Wellbeing economy monitor: December 2022 update

The monitor brings together a range of indicators to provide a baseline for assessing progress towards the development of a wellbeing economy in Scotland.

This document is part of a collection

5. Summary of the data

The table below summarises progress with respect to the indicators. The Charts in detail section provides more information on performance against each of the indicators. Performance is assessed as improving, maintaining or worsening based on the change between the last two data points of an indicator. Details of the assessment criteria are provided in the Technical Annex. The assessment of performance is made objectively and impartially by senior analysts in the Scottish Government. Decisions on performance are made independently of Scottish Government Ministers.

Performance has been improving for five of the indicators, maintaining for seven and worsening for two.

Table 1: Summary of progress

Since the initial Wellbeing Economy Monitor was published in June 2022, new data has become available for four indicators: young people's participation; investment as a share of GDP; share of employees earning below the real living wage; and, assets in community ownership.

Young people's (16–19-year-old's) participation in education, training or employment increased from 92.2% in 2021 to 92.4% in 2022. This is the highest level ever reported and represents a continuation of longer-term trends.
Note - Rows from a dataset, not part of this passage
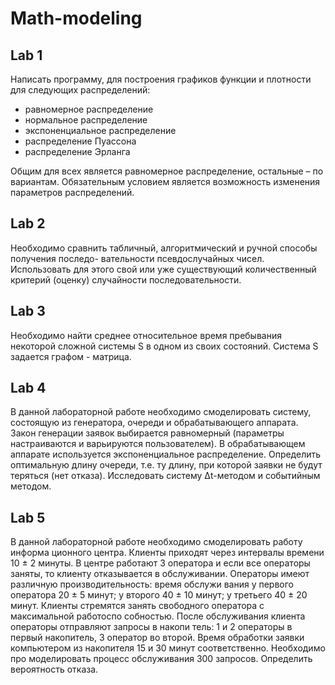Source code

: # Math-modeling

## Lab 1 

Написать программу, для построения графиков функции и плотности для следующих распределений:
- равномерное распределение
- нормальное распределение
- экспоненциальное распределение
- распределение Пуассона
- распределение Эрланга

Общим для всех является равномерное распределение, остальные – по вариантам. Обязательным условием является возможность изменения параметров распределений.


## Lab 2 

Необходимо сравнить табличный, алгоритмический и ручной способы получения последо- вательности псевдослучайных чисел. Использовать для этого свой или уже существующий количественный критерий (оценку) случайности последовательности.

## Lab 3

Необходимо найти среднее относительное время пребывания некоторой сложной системы S в одном из своих состояний. Система S задается графом - матрица.

## Lab 4

В данной лабораторной работе необходимо смоделировать систему, состоящую из генератора, очереди и обрабатывающего аппарата. Закон генерации заявок выбирается равномерный (параметры настраиваются и варьируются пользователем). В обрабатывающем аппарате используется экспоненциальное распределение. Определить оптимальную длину очереди, т.е. ту длину, при которой заявки не будут теряться (нет отказа). Исследовать систему Δt-методом и событийным методом.

## Lab 5

В данной лабораторной работе необходимо смоделировать работу информа­ ционного центра. Клиенты приходят через интервалы времени 10 ± 2 минуты. В центре работают 3 оператора и если все операторы заняты, то клиенту отказывается в обслуживании. Операторы имеют различную производительность: время обслужи­ вания у первого оператора 20 ± 5 минут; у второго 40 ± 10 минут; у третьего 40 ± 20 минут. Клиенты стремятся занять свободного оператора с максимальной работоспо­ собностью. После обслуживания клиента операторы отправляют запросы в накопи­ тель: 1 и 2 операторы в первый накопитель, 3 оператор во второй. Время обработки заявки компьютером из накопителя 15 и 30 минут соответственно. Необходимо про­ моделировать процесс обслуживания 300 запросов. Определить вероятность отказа.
For this age group, between 2021 and 2022 participation in education fell from 74.8% to 73.1% and for training and development fell from 1.8% to 1.7%; however, participation in employment rose from 15.5% to 17.5%. Looking at longer-term trends, over the period 2018 to 2022 improvements in the overall rate of participation have mainly been driven by increased participation in education. Between 2018 and 2022 this rose by 1.8 percentage points, from 71.3% to 73.1%[5].

Investment as a share of GDP decreased from 17.1% in 2019 to 16.6% in 2020 and stayed at that level in 2021. This follows a fall from 17.4% in 2017 and 2018, which was the highest rate seen since 2007. Investment as a share of GDP has been persistently lower in Scotland than in most of our comparator countries. Scotland's business capital investment rates as a share of GDP are particularly low. However, Scotland performs comparably well in terms of public sector investment as a share of GDP when compared to other WEGo countries.

The share of employees earning less than the real living wage decreased from 14.5% in 2021 to 9.0% in 2022. This continues the downward trend seen since 2018. Between 2021 and 2022, the proportion of employees earning less than the real living wage decreased the most for employees in the Accommodation and food services sector (down from 68.0% in 2021 to 45.0% in 2022) followed by employees in the Wholesale and retail sector (down from 35.9% in 2021 to 20.4% in 2022).

The number of assets in community ownership increased from 663 in 2020 to 711 in 2021. Almost all of these assets are either land and/or buildings. The increase of 7% between 2020 and 2021 is in line with the steady upward trend in the number of assets owned since 2000. Of the 48 assets which came into community ownership in 2021, 27 were in remote rural areas, 6 in accessible rural areas, and 15 in urban areas[6].